Secondly, do not forget about the edges. If you need to insert a minimum or maximum element, then a binary search among those previously inserted will not lead to anything. Therefore, it is worthwhile to provide for boundary cases - first check whether it is necessary to put an element near the left or right border of the array and, if not, then use a binary search.

Third, taking into account the specifics of the application, it is worth making additional amendments to minimize the number of rebalancing of the array. If the inserted element is equal to the value on one of the ends of the segment, then, perhaps, you should not insert it in the middle of the segment. It is more logical to put next to an element equal in value. This will more effectively fill the empty space of the auxiliary array.

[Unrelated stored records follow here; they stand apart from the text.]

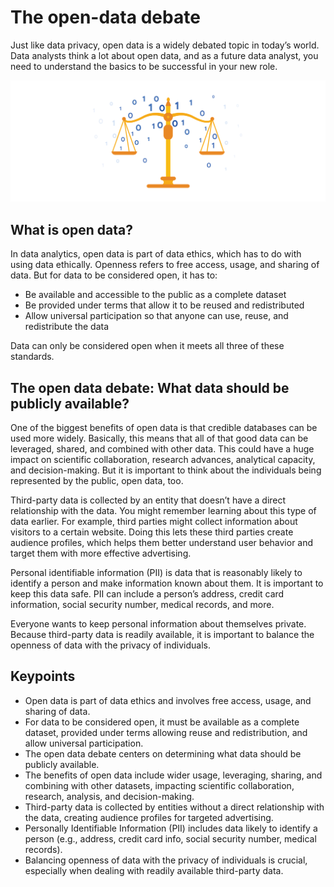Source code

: # The open-data debate

Just like data privacy, open data is a widely debated topic in today’s world. Data analysts think a lot about open data, and as a future data analyst, you need to understand the basics to be successful in your new role.

![x](./resources/img-1.png)

## What is open data?

In data analytics, open data is part of data ethics, which has to do with using data ethically. Openness refers to free access, usage, and sharing of data. But for data to be considered open, it has to:

- Be available and accessible to the public as a complete dataset
- Be provided under terms that allow it to be reused and redistributed
- Allow universal participation so that anyone can use, reuse, and redistribute the data

Data can only be considered open when it meets all three of these standards.

## The open data debate: What data should be publicly available?

One of the biggest benefits of open data is that credible databases can be used more widely. Basically, this means that all of that good data can be leveraged, shared, and combined with other data. This could have a huge impact on scientific collaboration, research advances, analytical capacity, and decision-making. But it is important to think about the individuals being represented by the public, open data, too.

Third-party data is collected by an entity that doesn’t have a direct relationship with the data. You might remember learning about this type of data earlier. For example, third parties might collect information about visitors to a certain website. Doing this lets these third parties create audience profiles, which helps them better understand user behavior and target them with more effective advertising.

Personal identifiable information (PII) is data that is reasonably likely to identify a person and make information known about them. It is important to keep this data safe. PII can include a person’s address, credit card information, social security number, medical records, and more.

Everyone wants to keep personal information about themselves private. Because third-party data is readily available, it is important to balance the openness of data with the privacy of individuals.

## Keypoints

- Open data is part of data ethics and involves free access, usage, and sharing of data.
- For data to be considered open, it must be available as a complete dataset, provided under terms allowing reuse and redistribution, and allow universal participation.
- The open data debate centers on determining what data should be publicly available.
- The benefits of open data include wider usage, leveraging, sharing, and combining with other datasets, impacting scientific collaboration, research, analysis, and decision-making.
- Third-party data is collected by entities without a direct relationship with the data, creating audience profiles for targeted advertising.
- Personally Identifiable Information (PII) includes data likely to identify a person (e.g., address, credit card info, social security number, medical records).
- Balancing openness of data with the privacy of individuals is crucial, especially when dealing with readily available third-party data.
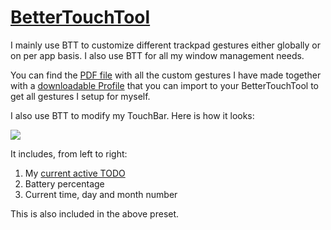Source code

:# [BetterTouchTool](https://www.boastr.net)
I mainly use BTT to customize different trackpad gestures either globally or on per app basis. I also use BTT for all my window management needs.

You can find the [PDF file](./gestures.pdf) with all the custom gestures I have made together with a [downloadable Profile](https://cdn.rawgit.com/nikitavoloboev/my-mac-os/master/btt/Main.bttpreset) that you can import to your BetterTouchTool to get all gestures I setup for myself.

I also use BTT to modify my TouchBar. Here is how it looks:

![](https://i.imgur.com/BqBGuXq.png)

It includes, from left to right:
1. My [current active TODO](https://github.com/nikitavoloboev/small-workflows/tree/master/todo-task#readme)
2. Battery percentage
3. Current time, day and month number

This is also included in the above preset.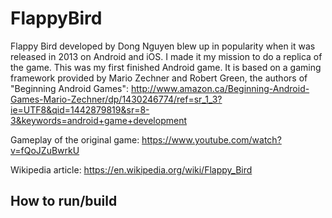 # FlappyBird
Flappy Bird developed by Dong Nguyen blew up in popularity when it was released in 2013 on Android and iOS. I made it my mission to do a replica of the game. This was my first finished Android game. It is based on a gaming framework provided by Mario Zechner and Robert Green, the authors of "Beginning Android Games":
http://www.amazon.ca/Beginning-Android-Games-Mario-Zechner/dp/1430246774/ref=sr_1_3?ie=UTF8&qid=1442879819&sr=8-3&keywords=android+game+development

Gameplay of the original game: https://www.youtube.com/watch?v=fQoJZuBwrkU

Wikipedia article: https://en.wikipedia.org/wiki/Flappy_Bird

## How to run/build
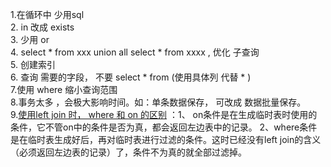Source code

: 1.在循环中 少用sql  
2. in 改成 exists  
3. 少用 or  
4. select * from xxx union all  select * from xxxx ,  优化 子查询  
5. 创建索引  
6. 查询 需要的字段， 不要 select * from  (使用具体列 代替 * )  
7.使用 where 缩小查询范围  
8.事务太多 ，会极大影响时间。如：单条数据保存， 可改成 数据批量保存。  
9.[使用left join 时， where 和 on 的区别](https://www.cnblogs.com/sky6699/p/5238584.html) ：1、 on条件是在生成临时表时使用的条件，它不管on中的条件是否为真，都会返回左边表中的记录。
                                        2、where条件是在临时表生成好后，再对临时表进行过滤的条件。这时已经没有left join的含义（必须返回左边表的记录）了，条件不为真的就全部过滤掉。
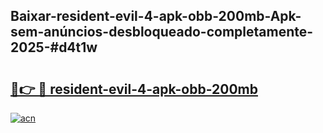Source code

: ## Baixar-resident-evil-4-apk-obb-200mb-Apk-sem-anúncios-desbloqueado-completamente-2025-#d4t1w

# <h2><a href="https://ainizakaria.my?title=resident-evil-4-apk-obb-200mb&ref=22M">🔗👉 🔴 resident-evil-4-apk-obb-200mb</a></h2>

[![acn](https://github.com/user-attachments/assets/0f9c940e-d8b0-45ae-aac7-cd30a18b3e1c)](https://ainizakaria.my?title=resident-evil-4-apk-obb-200mb&ref=22M)


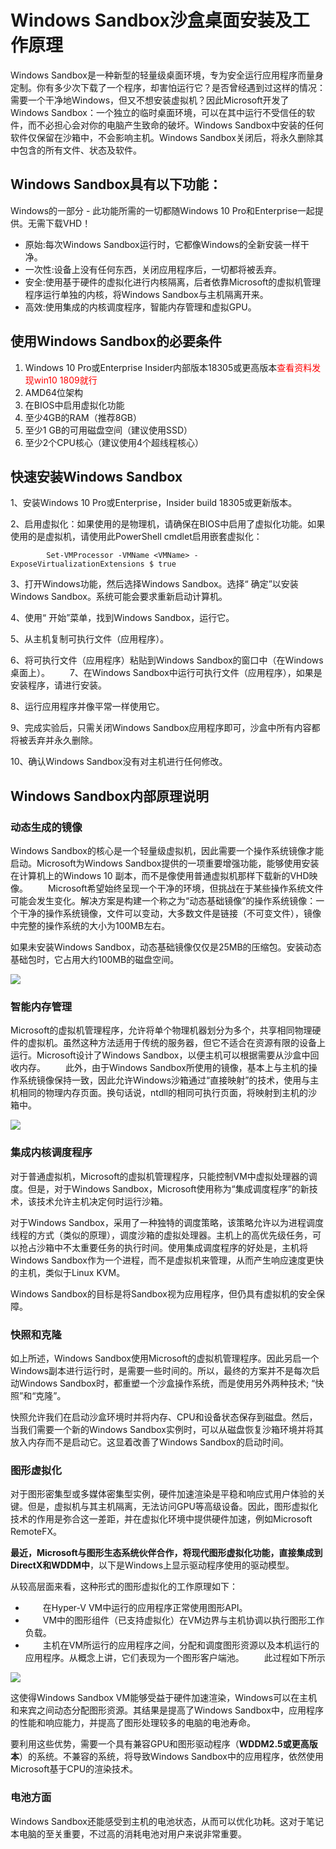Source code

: # Windows Sandbox沙盒桌面安装及工作原理 #
Windows Sandbox是一种新型的轻量级桌面环境，专为安全运行应用程序而量身定制。你有多少次下载了一个程序，却害怕运行它？是否曾经遇到过这样的情况：需要一个干净地Windows，但又不想安装虚拟机？因此Microsoft开发了Windows Sandbox：一个独立的临时桌面环境，可以在其中运行不受信任的软件，而不必担心会对你的电脑产生致命的破坏。Windows Sandbox中安装的任何软件仅保留在沙箱中，不会影响主机。Windows Sandbox关闭后，将永久删除其中包含的所有文件、状态及软件。

## Windows Sandbox具有以下功能： ##
Windows的一部分 - 此功能所需的一切都随Windows 10 Pro和Enterprise一起提供。无需下载VHD！
- 原始:每次Windows Sandbox运行时，它都像Windows的全新安装一样干净。
- 一次性:设备上没有任何东西，关闭应用程序后，一切都将被丢弃。
- 安全:使用基于硬件的虚拟化进行内核隔离，后者依靠Microsoft的虚拟机管理程序运行单独的内核，将Windows Sandbox与主机隔离开来。
- 高效:使用集成的内核调度程序，智能内存管理和虚拟GPU。

 

## 使用Windows Sandbox的必要条件 ##

1. Windows 10 Pro或Enterprise Insider内部版本18305或更高版本<font color=red>查看资料发现win10 1809就行</font>
1. AMD64位架构
1. 在BIOS中启用虚拟化功能
1. 至少4GB的RAM（推荐8GB）
1. 至少1 GB的可用磁盘空间（建议使用SSD）
1. 至少2个CPU核心（建议使用4个超线程核心）


## 快速安装Windows Sandbox ##

1、安装Windows 10 Pro或Enterprise，Insider build 18305或更新版本。
　　

2、启用虚拟化：如果使用的是物理机，请确保在BIOS中启用了虚拟化功能。如果使用的是虚拟机，请使用此PowerShell cmdlet启用嵌套虚拟化：  

			Set-VMProcessor -VMName <VMName> -ExposeVirtualizationExtensions $ true


3、打开Windows功能，然后选择Windows Sandbox。选择“ 确定”以安装Windows Sandbox。系统可能会要求重新启动计算机。
　　

4、使用“ 开始”菜单，找到Windows Sandbox，运行它。
　　

5、从主机复制可执行文件（应用程序）。
　　

6、将可执行文件（应用程序）粘贴到Windows Sandbox的窗口中（在Windows桌面上）。
　　7、在Windows Sandbox中运行可执行文件（应用程序），如果是安装程序，请进行安装。

8、运行应用程序并像平常一样使用它。

9、完成实验后，只需关闭Windows Sandbox应用程序即可，沙盒中所有内容都将被丢弃并永久删除。

10、确认Windows Sandbox没有对主机进行任何修改。

## Windows Sandbox内部原理说明 ##

### 动态生成的镜像 ###

Windows Sandbox的核心是一个轻量级虚拟机，因此需要一个操作系统镜像才能启动。Microsoft为Windows Sandbox提供的一项重要增强功能，能够使用安装在计算机上的Windows 10 副本，而不是像使用普通虚拟机那样下载新的VHD映像。
　　Microsoft希望始终呈现一个干净的环境，但挑战在于某些操作系统文件可能会发生变化。解决方案是构建一个称之为“动态基础镜像”的操作系统镜像：一个干净的操作系统镜像，文件可以变动，大多数文件是链接（不可变文件），镜像中完整的操作系统的大小为100MB左右。

如果未安装Windows Sandbox，动态基础镜像仅仅是25MB的压缩包。安装动态基础包时，它占用大约100MB的磁盘空间。

![](https://ws1.sinaimg.cn/large/68138b3egy1fyipotfal0j20rr08adgd.jpg)


### 智能内存管理 ###
Microsoft的虚拟机管理程序，允许将单个物理机器划分为多个，共享相同物理硬件的虚拟机。虽然这种方法适用于传统的服务器，但它不适合在资源有限的设备上运行。Microsoft设计了Windows Sandbox，以便主机可以根据需要从沙盒中回收内存。
　　此外，由于Windows Sandbox所使用的镜像，基本上与主机的操作系统镜像保持一致，因此允许Windows沙箱通过“直接映射”的技术，使用与主机相同的物理内存页面。换句话说，ntdll的相同可执行页面，将映射到主机的沙箱中。

![](https://ws1.sinaimg.cn/large/68138b3egy1fyipotbiycj20rr079glx.jpg)

### 集成内核调度程序 ###
对于普通虚拟机，Microsoft的虚拟机管理程序，只能控制VM中虚拟处理器的调度。但是，对于Windows Sandbox，Microsoft使用称为“集成调度程序”的新技术，该技术允许主机决定何时运行沙箱。
　　

对于Windows Sandbox，采用了一种独特的调度策略，该策略允许以为进程调度线程的方式（类似的原理），调度沙箱的虚拟处理器。主机上的高优先级任务，可以抢占沙箱中不太重要任务的执行时间。使用集成调度程序的好处是，主机将Windows Sandbox作为一个进程，而不是虚拟机来管理，从而产生响应速度更快的主机，类似于Linux KVM。
　　

Windows Sandbox的目标是将Sandbox视为应用程序，但仍具有虚拟机的安全保障。

### 快照和克隆 ###
如上所述，Windows Sandbox使用Microsoft的虚拟机管理程序。因此另启一个Windows副本进行运行时，是需要一些时间的。所以，最终的方案并不是每次启动Windows Sandbox时，都重塑一个沙盒操作系统，而是使用另外两种技术; “快照”和“克隆”。
　　

快照允许我们在启动沙盒环境时并将内存、CPU和设备状态保存到磁盘。然后，当我们需要一个新的Windows Sandbox实例时，可以从磁盘恢复沙箱环境并将其放入内存而不是启动它。这显着改善了Windows Sandbox的启动时间。 

### 图形虚拟化 ###
对于图形密集型或多媒体密集型实例，硬件加速渲染是平稳和响应式用户体验的关键。但是，虚拟机与其主机隔离，无法访问GPU等高级设备。因此，图形虚拟化技术的作用是弥合这一差距，并在虚拟化环境中提供硬件加速，例如Microsoft RemoteFX。
　　

**最近，Microsoft与图形生态系统伙伴合作，将现代图形虚拟化功能，直接集成到DirectX和WDDM中**，以下是Windows上显示驱动程序使用的驱动模型。
　　

从较高层面来看，这种形式的图形虚拟化的工作原理如下：

- 　　在Hyper-V VM中运行的应用程序正常使用图形API。
- 　　VM中的图形组件（已支持虚拟化）在VM边界与主机协调以执行图形工作负载。
- 　　主机在VM所运行的应用程序之间，分配和调度图形资源以及本机运行的应用程序。从概念上讲，它们表现为一个图形客户端池。
　　此过程如下所示

![](https://ws1.sinaimg.cn/large/68138b3egy1fyipot8ucqj20810b4q3e.jpg)

这使得Windows Sandbox VM能够受益于硬件加速渲染，Windows可以在主机和来宾之间动态分配图形资源。其结果是提高了Windows Sandbox中，应用程序的性能和响应能力，并提高了图形处理较多的电脑的电池寿命。
　　

要利用这些优势，需要一个具有兼容GPU和图形驱动程序（**WDDM2.5或更高版本**）的系统。不兼容的系统，将导致Windows Sandbox中的应用程序，依然使用Microsoft基于CPU的渲染技术。

### 电池方面 ###
Windows Sandbox还能感受到主机的电池状态，从而可以优化功耗。这对于笔记本电脑的至关重要，不过高的消耗电池对用户来说非常重要。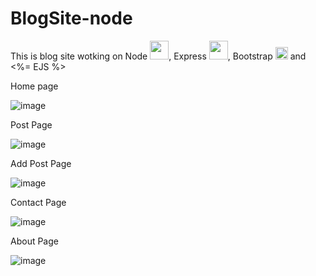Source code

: # BlogSite-node

This is blog site wotking on Node <img src='https://cdn.freebiesupply.com/logos/large/2x/nodejs-1-logo-svg-vector.svg' height=30px>, Express <img src='https://cdn.freebiesupply.com/logos/large/2x/nodejs-1-logo-svg-vector.svg' height=30px>, Bootstrap <img src='https://getbootstrap.com/docs/5.3/assets/brand/bootstrap-logo.svg' height=20px>
 and <%= EJS %>

Home page

![image](https://github.com/VelkovIv/BlogSite-node/assets/114020789/3992b99c-04e0-436d-a48b-0e6f7082f26e)

Post Page

![image](https://github.com/VelkovIv/BlogSite-node/assets/114020789/092a9293-01ce-4db3-acaf-e2f7a247dbc0)

Add Post Page

![image](https://github.com/VelkovIv/BlogSite-node/assets/114020789/eb291a82-863f-42be-8b52-80dd933ab12c)

Contact Page

![image](https://github.com/VelkovIv/BlogSite-node/assets/114020789/ace3c2da-560b-4294-912a-5567868d5908)

About Page

![image](https://github.com/VelkovIv/BlogSite-node/assets/114020789/5c1cfa38-f6b3-472b-ab38-dfd657965b1e)

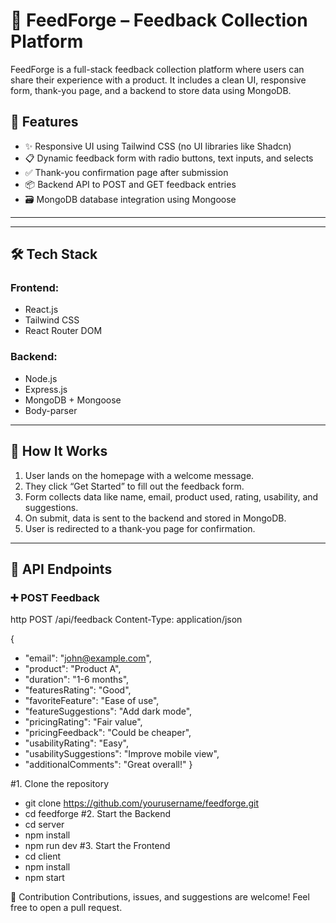 # 📝 FeedForge – Feedback Collection Platform

FeedForge is a full-stack feedback collection platform where users can share their experience with a product. It includes a clean UI, responsive form, thank-you page, and a backend to store data using MongoDB.

## 🚀 Features

- ✨ Responsive UI using Tailwind CSS (no UI libraries like Shadcn)
- 📋 Dynamic feedback form with radio buttons, text inputs, and selects
- ✅ Thank-you confirmation page after submission
- 📦 Backend API to POST and GET feedback entries
- 🗃️ MongoDB database integration using Mongoose

---

---

## 🛠️ Tech Stack

### Frontend:
- React.js
- Tailwind CSS
- React Router DOM

### Backend:
- Node.js
- Express.js
- MongoDB + Mongoose
- Body-parser

---

## 🧠 How It Works

1. User lands on the homepage with a welcome message.
2. They click “Get Started” to fill out the feedback form.
3. Form collects data like name, email, product used, rating, usability, and suggestions.
4. On submit, data is sent to the backend and stored in MongoDB.
5. User is redirected to a thank-you page for confirmation.

---
## 🧪 API Endpoints

### ➕ POST Feedback
http
POST /api/feedback
Content-Type: application/json

{
-  "email": "john@example.com",
- "product": "Product A",
-  "duration": "1-6 months",
-  "featuresRating": "Good",
-  "favoriteFeature": "Ease of use",
-  "featureSuggestions": "Add dark mode",
- "pricingRating": "Fair value",
-  "pricingFeedback": "Could be cheaper",
 - "usabilityRating": "Easy",
-  "usabilitySuggestions": "Improve mobile view",
-  "additionalComments": "Great overall!"
}

#1. Clone the repository
  - git clone https://github.com/yourusername/feedforge.git
  - cd feedforge
#2. Start the Backend
  - cd server
  - npm install
  - npm run dev
#3. Start the Frontend
  - cd client
  - npm install
  - npm start
   
🤝 Contribution
Contributions, issues, and suggestions are welcome! Feel free to open a pull request.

You can come up with the fourth, fifth, and so on. The quality of the search for the insertion point directly affects the speed of sorting, since the choice of unsuccessful places for insertion leads to unnecessary rebalancing. For example, it may be worth dividing the segments not exactly in the middle, but closer to the left or right edge of the segment, depending on which edge is closer in value to the inserted element?

The binary search algorithm itself harbors pitfalls, and taking into account the above-mentioned additional nuances it finally becomes a completely non-trivial task.

## Array rebalancing

Binary search is not the hardest thing to implement in this sorting. There is still rebalancing.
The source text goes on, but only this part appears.